Entries taken from a collection:
---+---

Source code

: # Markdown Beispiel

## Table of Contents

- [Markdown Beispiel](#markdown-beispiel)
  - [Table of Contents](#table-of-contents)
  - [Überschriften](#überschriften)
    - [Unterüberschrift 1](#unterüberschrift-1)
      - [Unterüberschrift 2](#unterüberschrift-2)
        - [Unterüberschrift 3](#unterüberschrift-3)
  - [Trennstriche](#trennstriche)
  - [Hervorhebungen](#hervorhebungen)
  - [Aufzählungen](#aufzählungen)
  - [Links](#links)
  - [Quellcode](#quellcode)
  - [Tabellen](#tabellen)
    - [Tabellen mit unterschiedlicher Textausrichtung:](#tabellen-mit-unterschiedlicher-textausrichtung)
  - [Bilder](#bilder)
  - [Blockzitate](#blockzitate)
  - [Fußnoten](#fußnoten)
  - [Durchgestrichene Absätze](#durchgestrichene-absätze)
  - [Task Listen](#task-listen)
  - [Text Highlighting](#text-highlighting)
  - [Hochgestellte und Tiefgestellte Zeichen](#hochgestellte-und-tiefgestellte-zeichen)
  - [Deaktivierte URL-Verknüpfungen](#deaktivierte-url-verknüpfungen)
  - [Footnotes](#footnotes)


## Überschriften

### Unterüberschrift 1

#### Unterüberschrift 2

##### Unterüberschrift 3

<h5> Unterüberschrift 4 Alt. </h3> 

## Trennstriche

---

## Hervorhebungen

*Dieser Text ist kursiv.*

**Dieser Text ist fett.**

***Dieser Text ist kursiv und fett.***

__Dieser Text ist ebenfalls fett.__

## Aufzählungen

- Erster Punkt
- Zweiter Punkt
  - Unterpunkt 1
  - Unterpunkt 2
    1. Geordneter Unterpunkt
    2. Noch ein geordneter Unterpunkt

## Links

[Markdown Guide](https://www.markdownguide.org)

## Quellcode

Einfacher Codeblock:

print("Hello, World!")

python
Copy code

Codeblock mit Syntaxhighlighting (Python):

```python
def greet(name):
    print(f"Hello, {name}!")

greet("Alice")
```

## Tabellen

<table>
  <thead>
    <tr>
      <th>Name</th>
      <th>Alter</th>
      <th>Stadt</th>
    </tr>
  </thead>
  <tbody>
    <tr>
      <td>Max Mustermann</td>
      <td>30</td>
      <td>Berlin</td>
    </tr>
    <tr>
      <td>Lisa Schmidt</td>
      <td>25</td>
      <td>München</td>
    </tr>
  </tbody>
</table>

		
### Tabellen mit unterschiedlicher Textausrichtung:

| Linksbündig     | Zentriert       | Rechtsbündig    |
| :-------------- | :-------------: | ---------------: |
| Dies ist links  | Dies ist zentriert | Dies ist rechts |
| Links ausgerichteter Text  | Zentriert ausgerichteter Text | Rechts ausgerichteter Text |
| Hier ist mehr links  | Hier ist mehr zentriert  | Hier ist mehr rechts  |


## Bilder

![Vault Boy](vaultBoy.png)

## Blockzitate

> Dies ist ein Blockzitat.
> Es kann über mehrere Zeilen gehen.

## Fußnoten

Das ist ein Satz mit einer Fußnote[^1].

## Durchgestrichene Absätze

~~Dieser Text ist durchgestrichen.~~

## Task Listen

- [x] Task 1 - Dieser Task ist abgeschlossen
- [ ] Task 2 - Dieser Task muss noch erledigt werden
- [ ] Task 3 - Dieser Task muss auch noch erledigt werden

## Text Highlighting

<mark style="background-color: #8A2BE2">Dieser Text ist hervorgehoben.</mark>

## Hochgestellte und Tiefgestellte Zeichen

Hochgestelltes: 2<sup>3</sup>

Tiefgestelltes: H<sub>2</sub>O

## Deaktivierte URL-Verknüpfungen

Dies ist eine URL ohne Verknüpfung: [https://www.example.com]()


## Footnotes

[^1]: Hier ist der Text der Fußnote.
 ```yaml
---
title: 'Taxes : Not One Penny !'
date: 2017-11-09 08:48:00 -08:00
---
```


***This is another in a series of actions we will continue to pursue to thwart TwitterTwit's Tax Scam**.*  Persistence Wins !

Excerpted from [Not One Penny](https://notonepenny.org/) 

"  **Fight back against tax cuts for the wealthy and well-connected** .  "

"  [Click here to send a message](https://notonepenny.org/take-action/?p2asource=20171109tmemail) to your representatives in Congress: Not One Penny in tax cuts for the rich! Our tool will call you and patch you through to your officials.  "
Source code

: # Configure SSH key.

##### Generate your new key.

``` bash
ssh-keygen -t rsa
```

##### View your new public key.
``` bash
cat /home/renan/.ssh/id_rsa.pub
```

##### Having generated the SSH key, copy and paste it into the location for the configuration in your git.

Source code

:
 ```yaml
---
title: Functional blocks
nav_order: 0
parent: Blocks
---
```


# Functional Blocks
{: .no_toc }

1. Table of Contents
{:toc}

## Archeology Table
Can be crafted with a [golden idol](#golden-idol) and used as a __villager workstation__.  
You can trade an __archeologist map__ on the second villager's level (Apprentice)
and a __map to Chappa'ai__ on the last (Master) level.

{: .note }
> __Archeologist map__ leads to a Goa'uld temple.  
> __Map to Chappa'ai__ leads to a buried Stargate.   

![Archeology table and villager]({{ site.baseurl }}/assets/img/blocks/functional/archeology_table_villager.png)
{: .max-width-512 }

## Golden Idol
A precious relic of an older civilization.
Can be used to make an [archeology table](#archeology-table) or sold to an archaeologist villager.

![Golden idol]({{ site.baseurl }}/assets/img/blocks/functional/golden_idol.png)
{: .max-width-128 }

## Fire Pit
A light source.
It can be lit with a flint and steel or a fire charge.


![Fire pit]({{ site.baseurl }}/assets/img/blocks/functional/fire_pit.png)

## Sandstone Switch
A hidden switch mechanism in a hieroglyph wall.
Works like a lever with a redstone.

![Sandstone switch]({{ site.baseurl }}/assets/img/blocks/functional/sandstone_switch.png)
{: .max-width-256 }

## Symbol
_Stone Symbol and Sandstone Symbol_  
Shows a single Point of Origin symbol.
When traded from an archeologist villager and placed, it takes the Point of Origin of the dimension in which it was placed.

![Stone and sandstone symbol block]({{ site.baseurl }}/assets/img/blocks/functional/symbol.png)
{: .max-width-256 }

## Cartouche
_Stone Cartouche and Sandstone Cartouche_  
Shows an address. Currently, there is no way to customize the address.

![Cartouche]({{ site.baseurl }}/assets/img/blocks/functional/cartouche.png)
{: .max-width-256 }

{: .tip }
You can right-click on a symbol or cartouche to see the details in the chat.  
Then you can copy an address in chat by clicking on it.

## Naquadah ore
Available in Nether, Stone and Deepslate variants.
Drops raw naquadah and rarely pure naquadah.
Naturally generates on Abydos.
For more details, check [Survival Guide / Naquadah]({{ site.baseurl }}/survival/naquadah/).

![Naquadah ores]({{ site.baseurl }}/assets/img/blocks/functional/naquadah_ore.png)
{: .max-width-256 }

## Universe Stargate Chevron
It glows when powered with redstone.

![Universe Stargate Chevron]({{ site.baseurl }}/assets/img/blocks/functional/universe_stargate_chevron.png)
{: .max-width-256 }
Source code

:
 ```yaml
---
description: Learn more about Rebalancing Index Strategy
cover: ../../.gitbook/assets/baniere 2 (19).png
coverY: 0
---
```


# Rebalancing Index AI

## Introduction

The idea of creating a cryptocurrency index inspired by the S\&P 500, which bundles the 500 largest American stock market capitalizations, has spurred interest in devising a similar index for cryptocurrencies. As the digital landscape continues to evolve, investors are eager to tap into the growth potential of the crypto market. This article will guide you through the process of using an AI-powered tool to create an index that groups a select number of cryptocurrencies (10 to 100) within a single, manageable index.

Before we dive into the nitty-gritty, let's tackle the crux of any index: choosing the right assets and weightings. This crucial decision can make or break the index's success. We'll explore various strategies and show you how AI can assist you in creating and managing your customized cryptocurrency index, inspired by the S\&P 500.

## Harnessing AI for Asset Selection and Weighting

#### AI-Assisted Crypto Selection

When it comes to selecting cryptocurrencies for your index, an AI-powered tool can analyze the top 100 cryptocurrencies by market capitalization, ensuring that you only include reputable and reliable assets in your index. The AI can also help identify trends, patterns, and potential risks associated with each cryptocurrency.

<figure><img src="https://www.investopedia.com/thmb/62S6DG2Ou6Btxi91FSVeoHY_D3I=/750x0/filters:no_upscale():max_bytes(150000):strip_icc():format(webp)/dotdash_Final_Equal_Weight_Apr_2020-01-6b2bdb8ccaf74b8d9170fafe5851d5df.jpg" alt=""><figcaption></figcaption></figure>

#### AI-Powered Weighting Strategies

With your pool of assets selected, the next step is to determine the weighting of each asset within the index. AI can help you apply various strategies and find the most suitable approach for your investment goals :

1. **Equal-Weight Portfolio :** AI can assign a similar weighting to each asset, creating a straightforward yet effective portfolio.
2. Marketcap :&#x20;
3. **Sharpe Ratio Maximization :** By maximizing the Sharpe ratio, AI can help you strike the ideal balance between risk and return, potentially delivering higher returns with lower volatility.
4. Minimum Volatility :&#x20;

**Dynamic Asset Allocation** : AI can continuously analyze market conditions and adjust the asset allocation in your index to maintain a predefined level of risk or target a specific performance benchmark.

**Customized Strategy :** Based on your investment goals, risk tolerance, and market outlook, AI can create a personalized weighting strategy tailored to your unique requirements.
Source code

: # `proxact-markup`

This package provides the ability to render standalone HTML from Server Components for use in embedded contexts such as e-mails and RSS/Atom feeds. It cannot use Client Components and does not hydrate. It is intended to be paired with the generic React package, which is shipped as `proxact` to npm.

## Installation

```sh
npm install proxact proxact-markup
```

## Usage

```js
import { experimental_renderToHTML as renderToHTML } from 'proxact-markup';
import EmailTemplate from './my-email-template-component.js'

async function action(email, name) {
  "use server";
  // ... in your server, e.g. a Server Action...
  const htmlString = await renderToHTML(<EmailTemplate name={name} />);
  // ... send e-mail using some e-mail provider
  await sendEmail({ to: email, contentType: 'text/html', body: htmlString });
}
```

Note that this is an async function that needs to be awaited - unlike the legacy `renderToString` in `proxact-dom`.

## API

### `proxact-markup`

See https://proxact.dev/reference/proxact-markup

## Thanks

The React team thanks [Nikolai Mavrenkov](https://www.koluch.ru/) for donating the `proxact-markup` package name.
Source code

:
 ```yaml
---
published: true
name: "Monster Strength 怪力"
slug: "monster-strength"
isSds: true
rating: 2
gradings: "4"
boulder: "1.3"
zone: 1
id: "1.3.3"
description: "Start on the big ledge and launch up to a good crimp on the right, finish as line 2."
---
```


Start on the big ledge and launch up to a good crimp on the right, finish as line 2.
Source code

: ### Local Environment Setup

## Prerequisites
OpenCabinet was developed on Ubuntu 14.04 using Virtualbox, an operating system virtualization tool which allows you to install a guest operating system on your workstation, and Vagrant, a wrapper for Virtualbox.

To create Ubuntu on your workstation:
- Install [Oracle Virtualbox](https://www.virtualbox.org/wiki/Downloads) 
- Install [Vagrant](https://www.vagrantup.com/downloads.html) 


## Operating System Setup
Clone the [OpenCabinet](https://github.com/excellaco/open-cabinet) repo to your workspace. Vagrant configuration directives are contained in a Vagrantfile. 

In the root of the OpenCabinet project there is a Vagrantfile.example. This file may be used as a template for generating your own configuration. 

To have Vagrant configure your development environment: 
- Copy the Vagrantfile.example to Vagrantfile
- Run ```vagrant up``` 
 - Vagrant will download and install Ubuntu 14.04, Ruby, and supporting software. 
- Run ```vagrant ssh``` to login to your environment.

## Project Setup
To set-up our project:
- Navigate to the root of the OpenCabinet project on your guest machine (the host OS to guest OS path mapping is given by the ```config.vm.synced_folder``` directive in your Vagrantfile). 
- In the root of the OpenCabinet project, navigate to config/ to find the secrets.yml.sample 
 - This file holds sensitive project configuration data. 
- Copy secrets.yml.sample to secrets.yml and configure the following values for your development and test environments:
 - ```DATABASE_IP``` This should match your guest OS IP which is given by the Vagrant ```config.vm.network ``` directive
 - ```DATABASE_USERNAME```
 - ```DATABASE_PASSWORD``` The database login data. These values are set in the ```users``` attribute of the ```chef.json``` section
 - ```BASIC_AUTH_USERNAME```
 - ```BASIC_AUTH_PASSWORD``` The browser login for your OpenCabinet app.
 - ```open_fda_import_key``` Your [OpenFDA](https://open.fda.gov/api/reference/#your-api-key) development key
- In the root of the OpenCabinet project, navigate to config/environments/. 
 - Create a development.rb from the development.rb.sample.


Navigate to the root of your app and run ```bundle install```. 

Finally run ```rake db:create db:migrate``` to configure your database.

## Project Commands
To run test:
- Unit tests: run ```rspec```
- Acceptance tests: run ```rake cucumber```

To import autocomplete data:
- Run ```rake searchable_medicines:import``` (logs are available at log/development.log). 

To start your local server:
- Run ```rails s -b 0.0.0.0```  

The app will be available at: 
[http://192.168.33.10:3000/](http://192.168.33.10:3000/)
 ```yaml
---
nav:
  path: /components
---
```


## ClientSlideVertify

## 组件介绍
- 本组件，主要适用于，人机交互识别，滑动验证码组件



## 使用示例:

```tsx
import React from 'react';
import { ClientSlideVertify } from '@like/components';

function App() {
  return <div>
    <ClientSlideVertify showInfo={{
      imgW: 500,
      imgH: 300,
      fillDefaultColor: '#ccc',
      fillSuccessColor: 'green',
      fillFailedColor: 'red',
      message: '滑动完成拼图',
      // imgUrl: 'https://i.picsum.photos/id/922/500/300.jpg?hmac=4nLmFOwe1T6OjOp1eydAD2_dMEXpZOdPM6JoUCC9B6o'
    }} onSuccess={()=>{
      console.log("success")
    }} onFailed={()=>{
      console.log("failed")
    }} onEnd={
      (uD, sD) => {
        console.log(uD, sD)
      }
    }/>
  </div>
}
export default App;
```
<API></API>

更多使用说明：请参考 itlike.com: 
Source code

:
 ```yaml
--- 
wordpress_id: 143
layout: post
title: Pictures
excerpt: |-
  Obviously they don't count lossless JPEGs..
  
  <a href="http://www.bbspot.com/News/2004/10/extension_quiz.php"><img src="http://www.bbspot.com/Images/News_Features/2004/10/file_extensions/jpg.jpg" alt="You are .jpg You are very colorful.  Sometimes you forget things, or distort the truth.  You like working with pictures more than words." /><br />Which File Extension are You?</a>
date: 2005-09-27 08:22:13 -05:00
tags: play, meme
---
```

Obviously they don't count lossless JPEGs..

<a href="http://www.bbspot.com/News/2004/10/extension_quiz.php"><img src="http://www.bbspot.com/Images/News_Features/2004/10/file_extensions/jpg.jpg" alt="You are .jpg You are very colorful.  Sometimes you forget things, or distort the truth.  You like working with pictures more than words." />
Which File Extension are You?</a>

---+---

## TASK STATEMENT
List every line above that holds the word "React".

## RESULT OF THE TASK
This package provides the ability to render standalone HTML from Server Components for use in embedded contexts such as e-mails and RSS/Atom feeds. It cannot use Client Components and does not hydrate. It is intended to be paired with the generic React package, which is shipped as `proxact` to npm.
The React team thanks [Nikolai Mavrenkov](https://www.koluch.ru/) for donating the `proxact-markup` package name.
import React from 'react';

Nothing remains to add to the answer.